Bersih 2.0 has been consistent in putting up a mass struggle in the face of severe political challenges. The mass struggle was as peaceful as before. The sit-in protest in the capital Kuala Lumpur and seven other major cities (Kuching, Sibu, Miri, Kota Kinabalu, Penang, Ipoh, Johor Bahru) was decided upon towards the end of March, and announced on April 4, with an urgent call for full resignation of the Election Commission.
The call received positive response from the people of all ethnic groups, religions, classes, and political parties. In addition, Malaysians overseas and foreign democrats also gave their support by holding solidarity protests in their respective countries on the same day. The Bersih sit-in protest constituted the biggest popular mass movement against the BN regime in the history of this country.
The 428 sit-in protest is obviously a continuation and development of Bersih 2.0 rally. The number of participants was several times that of Bersih 2.0 rally, breaking the record of mass movements in our history. The mammoth turn out forced the BN government to abandon all pretence of democracy, by way of resorting to violent repression of the peaceful protesters and the journalists who were covering the event. All this was done in the name of reclaiming Merdeka Square from the occupants. The violent crackdown (using tear gas, high pressure water cannon, rubber bullets, arrests, beating, and stalking) resulted in clashes between the police and protesters.

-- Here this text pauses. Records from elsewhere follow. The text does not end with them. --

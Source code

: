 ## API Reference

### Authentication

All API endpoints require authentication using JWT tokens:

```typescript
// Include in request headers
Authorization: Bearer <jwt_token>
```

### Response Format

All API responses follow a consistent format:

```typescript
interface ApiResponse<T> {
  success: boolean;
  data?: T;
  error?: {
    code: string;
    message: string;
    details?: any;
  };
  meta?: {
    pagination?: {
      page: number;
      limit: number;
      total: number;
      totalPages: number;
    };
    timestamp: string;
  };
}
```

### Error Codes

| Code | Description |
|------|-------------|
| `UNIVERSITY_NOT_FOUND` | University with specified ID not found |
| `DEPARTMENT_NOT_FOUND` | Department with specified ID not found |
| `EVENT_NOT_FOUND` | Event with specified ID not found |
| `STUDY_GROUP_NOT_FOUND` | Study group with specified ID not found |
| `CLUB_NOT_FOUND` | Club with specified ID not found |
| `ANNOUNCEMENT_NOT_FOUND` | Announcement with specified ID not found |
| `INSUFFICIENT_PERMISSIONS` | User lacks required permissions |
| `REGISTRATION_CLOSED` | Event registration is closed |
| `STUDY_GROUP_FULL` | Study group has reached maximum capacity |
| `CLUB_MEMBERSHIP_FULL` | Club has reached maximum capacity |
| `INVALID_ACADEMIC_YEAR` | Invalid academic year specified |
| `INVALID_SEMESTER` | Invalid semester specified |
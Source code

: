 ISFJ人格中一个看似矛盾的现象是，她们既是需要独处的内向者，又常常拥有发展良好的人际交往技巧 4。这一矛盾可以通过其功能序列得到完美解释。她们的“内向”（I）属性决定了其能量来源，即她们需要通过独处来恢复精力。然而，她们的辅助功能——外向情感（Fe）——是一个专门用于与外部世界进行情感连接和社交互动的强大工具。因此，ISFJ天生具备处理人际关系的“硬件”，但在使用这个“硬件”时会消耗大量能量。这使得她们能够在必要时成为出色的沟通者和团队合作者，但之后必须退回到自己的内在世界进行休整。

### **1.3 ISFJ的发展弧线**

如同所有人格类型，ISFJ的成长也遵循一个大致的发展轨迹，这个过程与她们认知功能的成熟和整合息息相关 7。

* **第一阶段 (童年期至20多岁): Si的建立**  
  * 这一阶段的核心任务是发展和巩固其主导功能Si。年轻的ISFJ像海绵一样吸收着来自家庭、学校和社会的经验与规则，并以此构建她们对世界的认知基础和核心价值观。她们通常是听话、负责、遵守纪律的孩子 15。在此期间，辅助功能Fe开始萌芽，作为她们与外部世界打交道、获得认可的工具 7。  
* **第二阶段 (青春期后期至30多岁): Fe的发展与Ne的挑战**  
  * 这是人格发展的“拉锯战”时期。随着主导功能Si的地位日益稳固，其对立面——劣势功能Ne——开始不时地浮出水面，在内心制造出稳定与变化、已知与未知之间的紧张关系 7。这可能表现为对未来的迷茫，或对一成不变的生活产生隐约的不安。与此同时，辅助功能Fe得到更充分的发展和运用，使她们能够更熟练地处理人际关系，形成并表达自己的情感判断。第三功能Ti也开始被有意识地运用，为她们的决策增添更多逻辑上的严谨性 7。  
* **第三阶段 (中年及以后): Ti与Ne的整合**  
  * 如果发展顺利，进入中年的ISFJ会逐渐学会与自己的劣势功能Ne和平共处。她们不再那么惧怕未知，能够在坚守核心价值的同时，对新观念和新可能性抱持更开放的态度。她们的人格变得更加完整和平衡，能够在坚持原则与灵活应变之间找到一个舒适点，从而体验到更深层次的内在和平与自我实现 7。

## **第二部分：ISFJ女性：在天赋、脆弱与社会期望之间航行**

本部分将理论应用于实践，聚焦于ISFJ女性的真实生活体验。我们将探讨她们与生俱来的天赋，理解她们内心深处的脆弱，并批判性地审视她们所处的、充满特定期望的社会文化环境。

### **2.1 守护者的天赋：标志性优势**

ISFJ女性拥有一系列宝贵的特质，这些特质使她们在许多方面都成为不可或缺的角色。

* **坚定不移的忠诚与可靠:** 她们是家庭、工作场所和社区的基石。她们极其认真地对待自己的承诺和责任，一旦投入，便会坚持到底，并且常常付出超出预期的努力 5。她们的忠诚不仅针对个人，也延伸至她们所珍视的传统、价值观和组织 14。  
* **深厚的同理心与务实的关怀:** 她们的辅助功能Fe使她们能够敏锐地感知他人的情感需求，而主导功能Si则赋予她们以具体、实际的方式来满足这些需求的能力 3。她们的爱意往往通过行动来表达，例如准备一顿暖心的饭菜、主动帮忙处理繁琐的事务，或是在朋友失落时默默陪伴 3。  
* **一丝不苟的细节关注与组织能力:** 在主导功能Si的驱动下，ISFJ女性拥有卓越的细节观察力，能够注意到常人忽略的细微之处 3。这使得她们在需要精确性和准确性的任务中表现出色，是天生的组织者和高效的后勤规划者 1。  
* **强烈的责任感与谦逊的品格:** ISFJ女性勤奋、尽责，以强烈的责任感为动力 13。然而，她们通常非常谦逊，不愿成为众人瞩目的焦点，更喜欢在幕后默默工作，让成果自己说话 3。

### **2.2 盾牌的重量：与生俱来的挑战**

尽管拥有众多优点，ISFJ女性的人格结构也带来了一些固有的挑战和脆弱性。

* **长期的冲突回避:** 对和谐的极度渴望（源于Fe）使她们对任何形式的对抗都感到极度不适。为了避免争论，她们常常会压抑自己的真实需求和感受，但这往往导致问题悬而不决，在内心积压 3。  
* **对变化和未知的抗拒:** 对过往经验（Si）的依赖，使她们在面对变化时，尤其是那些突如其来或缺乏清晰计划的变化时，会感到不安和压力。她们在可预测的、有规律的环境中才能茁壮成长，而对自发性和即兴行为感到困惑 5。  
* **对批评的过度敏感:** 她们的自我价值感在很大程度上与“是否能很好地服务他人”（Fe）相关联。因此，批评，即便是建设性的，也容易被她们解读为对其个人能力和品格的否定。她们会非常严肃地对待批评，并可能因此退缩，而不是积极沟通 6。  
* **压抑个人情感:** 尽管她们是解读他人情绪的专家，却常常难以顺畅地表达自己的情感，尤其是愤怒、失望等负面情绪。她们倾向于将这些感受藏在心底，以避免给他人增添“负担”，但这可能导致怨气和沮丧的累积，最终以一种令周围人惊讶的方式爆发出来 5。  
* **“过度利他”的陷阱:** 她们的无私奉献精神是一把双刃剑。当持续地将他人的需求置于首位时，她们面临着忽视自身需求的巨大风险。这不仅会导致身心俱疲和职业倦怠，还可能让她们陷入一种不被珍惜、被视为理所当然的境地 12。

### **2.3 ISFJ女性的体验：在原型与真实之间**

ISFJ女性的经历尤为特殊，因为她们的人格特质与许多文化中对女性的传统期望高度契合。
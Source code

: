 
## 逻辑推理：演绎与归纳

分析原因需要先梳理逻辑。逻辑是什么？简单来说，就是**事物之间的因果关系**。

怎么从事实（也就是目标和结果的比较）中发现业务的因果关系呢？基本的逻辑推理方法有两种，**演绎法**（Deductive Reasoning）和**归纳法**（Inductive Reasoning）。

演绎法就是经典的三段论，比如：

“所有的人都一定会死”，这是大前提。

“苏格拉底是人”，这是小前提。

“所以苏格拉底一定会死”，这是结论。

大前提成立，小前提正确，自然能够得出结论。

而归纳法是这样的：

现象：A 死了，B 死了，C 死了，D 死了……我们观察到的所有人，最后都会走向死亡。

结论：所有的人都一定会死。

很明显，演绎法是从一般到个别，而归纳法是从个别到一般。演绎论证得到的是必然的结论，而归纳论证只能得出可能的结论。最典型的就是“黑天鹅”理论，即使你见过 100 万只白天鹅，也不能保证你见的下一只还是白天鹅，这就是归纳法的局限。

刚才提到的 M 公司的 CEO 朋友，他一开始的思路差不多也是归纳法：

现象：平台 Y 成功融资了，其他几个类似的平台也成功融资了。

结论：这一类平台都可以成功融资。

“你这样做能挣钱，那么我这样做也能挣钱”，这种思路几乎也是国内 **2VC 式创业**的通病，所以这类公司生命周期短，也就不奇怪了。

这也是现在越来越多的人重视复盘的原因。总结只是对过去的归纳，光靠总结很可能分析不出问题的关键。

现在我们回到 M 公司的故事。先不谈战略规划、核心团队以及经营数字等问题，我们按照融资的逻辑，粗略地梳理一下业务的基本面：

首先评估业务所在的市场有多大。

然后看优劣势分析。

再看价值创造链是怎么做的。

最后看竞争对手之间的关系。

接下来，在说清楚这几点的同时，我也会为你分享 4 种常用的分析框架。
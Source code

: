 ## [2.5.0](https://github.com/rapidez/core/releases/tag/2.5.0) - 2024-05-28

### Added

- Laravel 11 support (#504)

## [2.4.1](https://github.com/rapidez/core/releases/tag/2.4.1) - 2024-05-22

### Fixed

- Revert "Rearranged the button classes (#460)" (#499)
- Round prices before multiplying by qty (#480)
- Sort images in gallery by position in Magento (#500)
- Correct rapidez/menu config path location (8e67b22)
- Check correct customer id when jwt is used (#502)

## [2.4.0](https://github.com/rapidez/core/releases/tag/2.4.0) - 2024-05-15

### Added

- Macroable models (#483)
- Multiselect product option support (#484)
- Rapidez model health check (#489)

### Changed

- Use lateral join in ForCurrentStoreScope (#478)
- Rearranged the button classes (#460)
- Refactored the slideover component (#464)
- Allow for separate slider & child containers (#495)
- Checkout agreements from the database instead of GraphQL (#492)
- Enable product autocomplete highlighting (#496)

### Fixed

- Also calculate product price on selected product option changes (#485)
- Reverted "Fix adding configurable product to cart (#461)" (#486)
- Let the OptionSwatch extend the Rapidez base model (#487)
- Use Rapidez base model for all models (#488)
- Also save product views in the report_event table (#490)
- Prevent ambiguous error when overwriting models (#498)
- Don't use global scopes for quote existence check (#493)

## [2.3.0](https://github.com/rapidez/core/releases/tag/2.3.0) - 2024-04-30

In fact, the police personnel were charging into the dispersing peaceful crowd and wantonly arresting protesters. That was why a somewhat chaotic situation ensued.
2. 428 sit-in protest - an excellent co-ordination of forces of current social movement
The number of people participating in the 428 sit-in protest was in the region of 250,000. There was an increase of 4 times of the number of people involved in Bersih 2.0 rally. That was record breaking. The number of protesters involved surpassed those of any mass struggle in Malaysian history. As in Bersih 2.0 rally, the participants of 428 sit-in protest came from all sectors of society, irrespective of race or class (including workers, farmers, petty traders, professionals, businessmen, academics, artists, important figures from political parties, and retirees), as wells as believers of various faiths (largely Muslims, Hindus, Christians, Buddhists and others).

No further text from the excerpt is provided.